SUPPLIED DATA:
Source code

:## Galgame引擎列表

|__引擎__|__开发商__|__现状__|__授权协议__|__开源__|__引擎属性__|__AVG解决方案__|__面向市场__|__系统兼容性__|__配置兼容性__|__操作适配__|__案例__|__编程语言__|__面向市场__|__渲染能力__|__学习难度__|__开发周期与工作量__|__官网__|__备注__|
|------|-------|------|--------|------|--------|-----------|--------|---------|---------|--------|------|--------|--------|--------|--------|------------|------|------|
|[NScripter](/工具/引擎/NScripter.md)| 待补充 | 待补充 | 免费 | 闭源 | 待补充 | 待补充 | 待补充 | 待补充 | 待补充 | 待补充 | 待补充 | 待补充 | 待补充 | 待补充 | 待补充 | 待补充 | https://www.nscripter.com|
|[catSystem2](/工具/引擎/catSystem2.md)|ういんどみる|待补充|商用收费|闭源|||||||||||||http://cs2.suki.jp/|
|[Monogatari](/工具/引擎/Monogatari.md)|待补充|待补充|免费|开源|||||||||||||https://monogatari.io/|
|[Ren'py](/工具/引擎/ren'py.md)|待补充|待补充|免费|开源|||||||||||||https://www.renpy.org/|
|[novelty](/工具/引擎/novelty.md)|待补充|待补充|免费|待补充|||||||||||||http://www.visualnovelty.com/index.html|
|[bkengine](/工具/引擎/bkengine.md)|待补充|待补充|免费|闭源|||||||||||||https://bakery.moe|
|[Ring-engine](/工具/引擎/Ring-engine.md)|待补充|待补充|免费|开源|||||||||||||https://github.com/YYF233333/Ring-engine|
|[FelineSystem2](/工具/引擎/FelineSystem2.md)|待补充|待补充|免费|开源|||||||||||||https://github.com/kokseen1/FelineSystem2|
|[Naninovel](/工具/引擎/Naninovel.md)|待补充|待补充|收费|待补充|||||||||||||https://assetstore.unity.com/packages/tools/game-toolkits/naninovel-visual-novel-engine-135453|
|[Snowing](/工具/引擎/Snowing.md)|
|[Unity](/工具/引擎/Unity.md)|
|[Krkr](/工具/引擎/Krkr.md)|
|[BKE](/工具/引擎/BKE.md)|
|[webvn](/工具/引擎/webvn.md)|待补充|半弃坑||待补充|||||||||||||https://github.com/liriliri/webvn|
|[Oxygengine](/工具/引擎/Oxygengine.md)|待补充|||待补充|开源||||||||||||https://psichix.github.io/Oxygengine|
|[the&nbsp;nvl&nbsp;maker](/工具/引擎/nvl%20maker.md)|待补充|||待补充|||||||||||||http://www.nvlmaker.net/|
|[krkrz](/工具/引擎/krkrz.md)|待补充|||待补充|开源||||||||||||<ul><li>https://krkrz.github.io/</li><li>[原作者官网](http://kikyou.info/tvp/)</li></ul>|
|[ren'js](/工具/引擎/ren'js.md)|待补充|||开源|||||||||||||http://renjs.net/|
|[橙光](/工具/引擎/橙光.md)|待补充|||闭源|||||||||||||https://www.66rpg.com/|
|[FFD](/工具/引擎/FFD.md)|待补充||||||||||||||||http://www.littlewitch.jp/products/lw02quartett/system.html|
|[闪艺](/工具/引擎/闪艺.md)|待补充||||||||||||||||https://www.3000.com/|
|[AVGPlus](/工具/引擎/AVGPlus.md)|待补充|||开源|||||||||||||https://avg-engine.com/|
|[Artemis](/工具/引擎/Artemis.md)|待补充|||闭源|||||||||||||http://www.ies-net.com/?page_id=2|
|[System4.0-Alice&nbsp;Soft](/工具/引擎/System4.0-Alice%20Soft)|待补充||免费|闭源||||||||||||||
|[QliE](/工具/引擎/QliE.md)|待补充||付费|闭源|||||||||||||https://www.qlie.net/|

WHAT THE TASK REQUIRES: Word for word, set down each line of the material.

RESULT OF THE EXERCISE:
Source code

:## Galgame引擎列表

|__引擎__|__开发商__|__现状__|__授权协议__|__开源__|__引擎属性__|__AVG解决方案__|__面向市场__|__系统兼容性__|__配置兼容性__|__操作适配__|__案例__|__编程语言__|__面向市场__|__渲染能力__|__学习难度__|__开发周期与工作量__|__官网__|__备注__|
|------|-------|------|--------|------|--------|-----------|--------|---------|---------|--------|------|--------|--------|--------|--------|------------|------|------|
|[NScripter](/工具/引擎/NScripter.md)| 待补充 | 待补充 | 免费 | 闭源 | 待补充 | 待补充 | 待补充 | 待补充 | 待补充 | 待补充 | 待补充 | 待补充 | 待补充 | 待补充 | 待补充 | 待补充 | https://www.nscripter.com|
|[catSystem2](/工具/引擎/catSystem2.md)|ういんどみる|待补充|商用收费|闭源|||||||||||||http://cs2.suki.jp/|
|[Monogatari](/工具/引擎/Monogatari.md)|待补充|待补充|免费|开源|||||||||||||https://monogatari.io/|
|[Ren'py](/工具/引擎/ren'py.md)|待补充|待补充|免费|开源|||||||||||||https://www.renpy.org/|
|[novelty](/工具/引擎/novelty.md)|待补充|待补充|免费|待补充|||||||||||||http://www.visualnovelty.com/index.html|
|[bkengine](/工具/引擎/bkengine.md)|待补充|待补充|免费|闭源|||||||||||||https://bakery.moe|
|[Ring-engine](/工具/引擎/Ring-engine.md)|待补充|待补充|免费|开源|||||||||||||https://github.com/YYF233333/Ring-engine|
|[FelineSystem2](/工具/引擎/FelineSystem2.md)|待补充|待补充|免费|开源|||||||||||||https://github.com/kokseen1/FelineSystem2|
|[Naninovel](/工具/引擎/Naninovel.md)|待补充|待补充|收费|待补充|||||||||||||https://assetstore.unity.com/packages/tools/game-toolkits/naninovel-visual-novel-engine-135453|
|[Snowing](/工具/引擎/Snowing.md)|
|[Unity](/工具/引擎/Unity.md)|
|[Krkr](/工具/引擎/Krkr.md)|
|[BKE](/工具/引擎/BKE.md)|
|[webvn](/工具/引擎/webvn.md)|待补充|半弃坑||待补充|||||||||||||https://github.com/liriliri/webvn|
|[Oxygengine](/工具/引擎/Oxygengine.md)|待补充|||待补充|开源||||||||||||https://psichix.github.io/Oxygengine|
|[the&nbsp;nvl&nbsp;maker](/工具/引擎/nvl%20maker.md)|待补充|||待补充|||||||||||||http://www.nvlmaker.net/|
|[krkrz](/工具/引擎/krkrz.md)|待补充|||待补充|开源||||||||||||<ul><li>https://krkrz.github.io/</li><li>[原作者官网](http://kikyou.info/tvp/)</li></ul>|
|[ren'js](/工具/引擎/ren'js.md)|待补充|||开源|||||||||||||http://renjs.net/|
|[橙光](/工具/引擎/橙光.md)|待补充|||闭源|||||||||||||https://www.66rpg.com/|
|[FFD](/工具/引擎/FFD.md)|待补充||||||||||||||||http://www.littlewitch.jp/products/lw02quartett/system.html|
|[闪艺](/工具/引擎/闪艺.md)|待补充||||||||||||||||https://www.3000.com/|
|[AVGPlus](/工具/引擎/AVGPlus.md)|待补充|||开源|||||||||||||https://avg-engine.com/|
|[Artemis](/工具/引擎/Artemis.md)|待补充|||闭源|||||||||||||http://www.ies-net.com/?page_id=2|
|[System4.0-Alice&nbsp;Soft](/工具/引擎/System4.0-Alice%20Soft)|待补充||免费|闭源||||||||||||||
|[QliE](/工具/引擎/QliE.md)|待补充||付费|闭源|||||||||||||https://www.qlie.net/|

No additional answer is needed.